Back in 2012 we introduced readers to Christian Bittar, a former prop trader at Deutsche Bank who profited handsomely by betting on the direction of rates he conspired with others to manipulate (recall that when it comes to betting on the direction of rates, it’s much easier to make winning trades when you collude with colleagues to fix the benchmark). Readers may also recall that via a bit of digging which began with the LinkedIn profile of someone else named Christian Bittar, we were soon tossed down the Lieborgate rabbit hole only to find that on the other end was the secretive world of Swiss hedge funds and private banks.

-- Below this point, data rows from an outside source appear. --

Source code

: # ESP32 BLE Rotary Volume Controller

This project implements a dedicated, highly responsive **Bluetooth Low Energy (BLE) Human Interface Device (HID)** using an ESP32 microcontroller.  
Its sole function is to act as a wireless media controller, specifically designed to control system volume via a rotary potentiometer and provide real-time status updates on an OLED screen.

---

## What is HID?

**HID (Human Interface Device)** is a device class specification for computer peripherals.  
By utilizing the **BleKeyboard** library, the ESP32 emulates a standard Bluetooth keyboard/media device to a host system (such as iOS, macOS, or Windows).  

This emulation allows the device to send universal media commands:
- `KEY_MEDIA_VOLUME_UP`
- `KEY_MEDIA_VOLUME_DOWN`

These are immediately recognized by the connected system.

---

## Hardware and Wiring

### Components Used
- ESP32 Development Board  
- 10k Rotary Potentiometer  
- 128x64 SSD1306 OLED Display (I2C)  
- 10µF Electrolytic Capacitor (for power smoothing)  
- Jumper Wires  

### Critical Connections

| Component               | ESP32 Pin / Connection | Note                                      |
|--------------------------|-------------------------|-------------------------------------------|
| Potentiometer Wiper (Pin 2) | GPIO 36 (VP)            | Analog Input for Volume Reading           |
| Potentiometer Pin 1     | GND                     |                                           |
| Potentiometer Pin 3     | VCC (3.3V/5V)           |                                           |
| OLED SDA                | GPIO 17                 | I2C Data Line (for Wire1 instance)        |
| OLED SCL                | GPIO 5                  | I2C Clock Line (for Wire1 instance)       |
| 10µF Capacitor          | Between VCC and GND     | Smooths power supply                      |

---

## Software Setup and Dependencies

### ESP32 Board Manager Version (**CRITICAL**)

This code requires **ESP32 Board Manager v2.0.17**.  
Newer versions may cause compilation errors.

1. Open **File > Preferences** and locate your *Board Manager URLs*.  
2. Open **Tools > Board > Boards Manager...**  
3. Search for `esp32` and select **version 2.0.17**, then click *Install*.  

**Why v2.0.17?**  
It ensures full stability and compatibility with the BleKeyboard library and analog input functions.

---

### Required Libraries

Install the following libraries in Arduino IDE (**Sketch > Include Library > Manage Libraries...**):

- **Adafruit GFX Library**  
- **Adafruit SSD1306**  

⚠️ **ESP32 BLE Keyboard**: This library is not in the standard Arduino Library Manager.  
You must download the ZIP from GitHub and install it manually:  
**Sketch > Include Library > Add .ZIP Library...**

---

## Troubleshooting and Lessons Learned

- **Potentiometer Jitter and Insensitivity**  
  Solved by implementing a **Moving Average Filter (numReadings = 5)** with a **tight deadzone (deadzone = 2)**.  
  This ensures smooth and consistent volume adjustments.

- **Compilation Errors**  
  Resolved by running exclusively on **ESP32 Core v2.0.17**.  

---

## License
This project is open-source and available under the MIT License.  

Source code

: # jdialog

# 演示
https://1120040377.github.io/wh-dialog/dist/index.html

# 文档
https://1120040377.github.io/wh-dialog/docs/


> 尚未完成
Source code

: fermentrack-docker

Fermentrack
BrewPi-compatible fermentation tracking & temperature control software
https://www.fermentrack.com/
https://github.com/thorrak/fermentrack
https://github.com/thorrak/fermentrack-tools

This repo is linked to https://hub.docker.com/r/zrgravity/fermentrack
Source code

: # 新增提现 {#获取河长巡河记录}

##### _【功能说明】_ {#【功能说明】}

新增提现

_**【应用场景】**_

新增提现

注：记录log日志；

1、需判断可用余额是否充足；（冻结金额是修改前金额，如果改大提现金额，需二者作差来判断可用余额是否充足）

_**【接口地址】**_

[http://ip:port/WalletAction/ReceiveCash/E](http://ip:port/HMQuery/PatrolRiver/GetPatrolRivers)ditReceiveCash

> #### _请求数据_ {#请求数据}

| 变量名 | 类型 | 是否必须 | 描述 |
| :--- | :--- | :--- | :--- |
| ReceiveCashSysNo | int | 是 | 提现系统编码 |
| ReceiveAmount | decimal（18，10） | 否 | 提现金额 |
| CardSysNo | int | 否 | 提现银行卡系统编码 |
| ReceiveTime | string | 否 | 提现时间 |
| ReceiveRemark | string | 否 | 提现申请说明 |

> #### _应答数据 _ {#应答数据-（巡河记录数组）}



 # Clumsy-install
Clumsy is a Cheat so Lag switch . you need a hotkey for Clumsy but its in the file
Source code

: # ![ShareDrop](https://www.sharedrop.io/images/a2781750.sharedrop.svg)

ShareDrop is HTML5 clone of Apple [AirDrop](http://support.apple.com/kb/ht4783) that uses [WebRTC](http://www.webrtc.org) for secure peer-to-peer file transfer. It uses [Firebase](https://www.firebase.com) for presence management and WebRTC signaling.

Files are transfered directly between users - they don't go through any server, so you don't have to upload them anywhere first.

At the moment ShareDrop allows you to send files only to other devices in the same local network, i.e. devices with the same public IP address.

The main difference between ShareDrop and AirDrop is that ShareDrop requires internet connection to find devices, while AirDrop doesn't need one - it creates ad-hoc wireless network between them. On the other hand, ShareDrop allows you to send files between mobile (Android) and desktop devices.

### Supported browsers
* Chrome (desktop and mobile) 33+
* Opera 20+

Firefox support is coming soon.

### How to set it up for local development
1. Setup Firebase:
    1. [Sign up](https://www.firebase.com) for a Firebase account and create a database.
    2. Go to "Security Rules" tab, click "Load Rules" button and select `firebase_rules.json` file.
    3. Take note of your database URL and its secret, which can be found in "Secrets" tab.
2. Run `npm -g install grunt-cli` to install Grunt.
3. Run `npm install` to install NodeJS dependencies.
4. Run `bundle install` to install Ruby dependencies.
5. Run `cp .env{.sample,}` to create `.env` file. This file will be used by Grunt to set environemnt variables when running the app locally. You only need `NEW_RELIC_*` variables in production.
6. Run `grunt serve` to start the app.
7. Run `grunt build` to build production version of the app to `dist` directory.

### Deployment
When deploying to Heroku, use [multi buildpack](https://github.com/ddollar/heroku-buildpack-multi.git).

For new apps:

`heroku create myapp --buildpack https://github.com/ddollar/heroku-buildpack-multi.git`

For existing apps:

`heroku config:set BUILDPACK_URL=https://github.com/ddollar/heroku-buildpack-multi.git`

We later detailed how Deutsche Bank went about ridding itself of Bittar who was once one of the firm’s most well-paid traders and concluded with the following six point assessment:
- Deutsche tells an internal prop trader to invest billions in the Libor market,but tells him: “do everything legally and by the book or else.”
- Bittar colludes with virtually everyone else under the sun to generate billions in profits;
- Bittar makes tens if not hundreds of millions of bonuses for himself;
- Finally, DB no longer can hide the deception and claws back a portion of Bittar’s bonuses, while washing its hands of the full affair;
- Scapegoat punished, life goes on.
- He went to work for Bluecrest Capital Management LLP, Europe’s third- biggest hedge fund with $30 billion under management.
Fast forward a few years and Deutsche Bank has just been saddled with a $2.5 billion fine for its contribution to the worldwide manipulation of benchmark rates and thanks to the now-public e-mails used by the Justice Department to make its case, we know exactly what Christian said on the way to influencing the fixings. Here’s Bloomberg:
Identified only as Trader Three by the U.S. Department of Justice, he was Deutsche Bank’s most profitable derivatives trader, earning a bonus of almost 90 million pounds ($136 million) in 2008 alone. He was responsible for the majority of the requests for skewed Euribor submissions, the U.S. Commodity Futures Trading Commission said Thursday.
That trader is Christian Bittar, according to two people with knowledge of the situation, who asked not to be identified because they weren’t authorized to speak publicly…
Trader Three worked in concert with colleagues in Frankfurt and as many as six counterparts at other firms, seeking to manipulate the rate to boost the profitability of his positions, according to the Justice Department. Sometimes he allegedly worked against the interests of others at his own firm if it benefited his trading book.
“My cash desk will be against us so we’ll have to do some lobbying,” he told a derivatives dealer at a rival bank in a Sept. 7, 2006, message released by the Justice Department. He noted Royal Bank of Scotland Group Plc and UBS Group AG also were likely to be “against” and promised to contact a trader at an additional firm.
“ok we have to fight hard,” the rival bank dealer replied.
Trader Three’s relationship with his counterpart at that bank didn’t stop him from on occasion submitting rates that would hurt it.
“LETS TAKE THEM ON !!” he said in a Sept. 21, 2005, message to an rate-submitter at Deutsche Bank, according to the bank’s settlement with the New York Department of Financial Services, which described Bittar by his title. The rival bank “IS DOIN IT ON PURPOSE BECAUSE THEY HAVE THE EXACT OPPOSITE POSITION.”